The 2021 growing season is about to start in Minnesota, bringing fresh questions about how the state's sizable agriculture and food-processing industries will manage another pandemic spring.
Yet favorable weather and commodity prices last year drove an overall 45% increase in the net value of 13 major Minnesota crops, like soybeans and corn for grain, to $11.7 billion, federal data show. Declines in hog slaughter in April and May didn't stop the state's pork plants from processing 12 million animals throughout 2020, up 1% from the previous year.
Today, Minnesota has just as many live hogs and pigs as it did at this time last year — 9 million.
State officials are now gathering with labor leaders, industry groups and public health agencies to cast a light on the people who work in the industry who will need vaccines, testing and public health information.
It's a wide-ranging goal for the 15 members of Gov. Tim Walz's new Committee on Safety, Health and Wellbeing of Agricultural and Food Processing Workers. The committee includes state officials in health, labor, agriculture and economic development, along with industry, unions and cultural outreach groups and county public health officials.

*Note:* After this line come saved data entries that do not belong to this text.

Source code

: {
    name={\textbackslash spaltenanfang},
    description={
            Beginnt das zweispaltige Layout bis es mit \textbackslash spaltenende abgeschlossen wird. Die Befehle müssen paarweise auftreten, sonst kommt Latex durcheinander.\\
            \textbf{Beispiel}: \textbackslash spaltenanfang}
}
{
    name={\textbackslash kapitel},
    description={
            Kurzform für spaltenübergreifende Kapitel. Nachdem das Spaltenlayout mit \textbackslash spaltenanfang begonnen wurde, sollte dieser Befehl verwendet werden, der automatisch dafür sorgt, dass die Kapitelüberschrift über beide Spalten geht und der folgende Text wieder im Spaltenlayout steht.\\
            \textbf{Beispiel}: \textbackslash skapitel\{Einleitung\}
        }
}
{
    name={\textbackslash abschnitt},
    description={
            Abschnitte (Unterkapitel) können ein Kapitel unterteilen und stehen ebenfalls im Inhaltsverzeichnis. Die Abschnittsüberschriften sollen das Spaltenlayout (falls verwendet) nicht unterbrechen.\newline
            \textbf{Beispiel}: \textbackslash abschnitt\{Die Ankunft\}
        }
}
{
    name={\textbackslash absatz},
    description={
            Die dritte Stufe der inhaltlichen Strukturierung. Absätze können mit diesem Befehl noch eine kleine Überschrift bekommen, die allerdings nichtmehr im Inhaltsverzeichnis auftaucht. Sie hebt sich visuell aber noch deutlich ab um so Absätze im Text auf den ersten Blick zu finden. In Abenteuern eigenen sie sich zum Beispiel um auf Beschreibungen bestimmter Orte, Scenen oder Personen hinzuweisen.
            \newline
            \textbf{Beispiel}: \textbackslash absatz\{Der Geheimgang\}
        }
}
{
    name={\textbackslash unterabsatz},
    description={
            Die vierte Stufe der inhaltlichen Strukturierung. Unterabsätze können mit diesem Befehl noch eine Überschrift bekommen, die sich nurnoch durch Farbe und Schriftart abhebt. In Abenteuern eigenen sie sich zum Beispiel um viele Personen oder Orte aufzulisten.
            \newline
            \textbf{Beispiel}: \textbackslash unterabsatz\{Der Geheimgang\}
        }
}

Members of the committee, who have not yet held their inaugural meeting, said in interviews last week that it's long past time for a formal group to address the needs of agricultural workers and meat-processing plant employees.
Agriculture and food processing "is such a cornerstone to Minnesota's economy, and it doesn't work without people being here to … put in the hard work. And we need to protect them and keep them safe while they are doing it," Minnesota Deputy Agriculture Commissioner and committee co-chairwoman Andrea Vaubel said. "It should have happened sooner, but I'm happy it's here."
Vulnerable workers
Minnesota's 33 meatpacking plants employ about 12,000 people, with a 40% turnover rate in a "highly mobile" workforce, leaving many without an understanding of their legal rights, Walz said in his order creating the committee.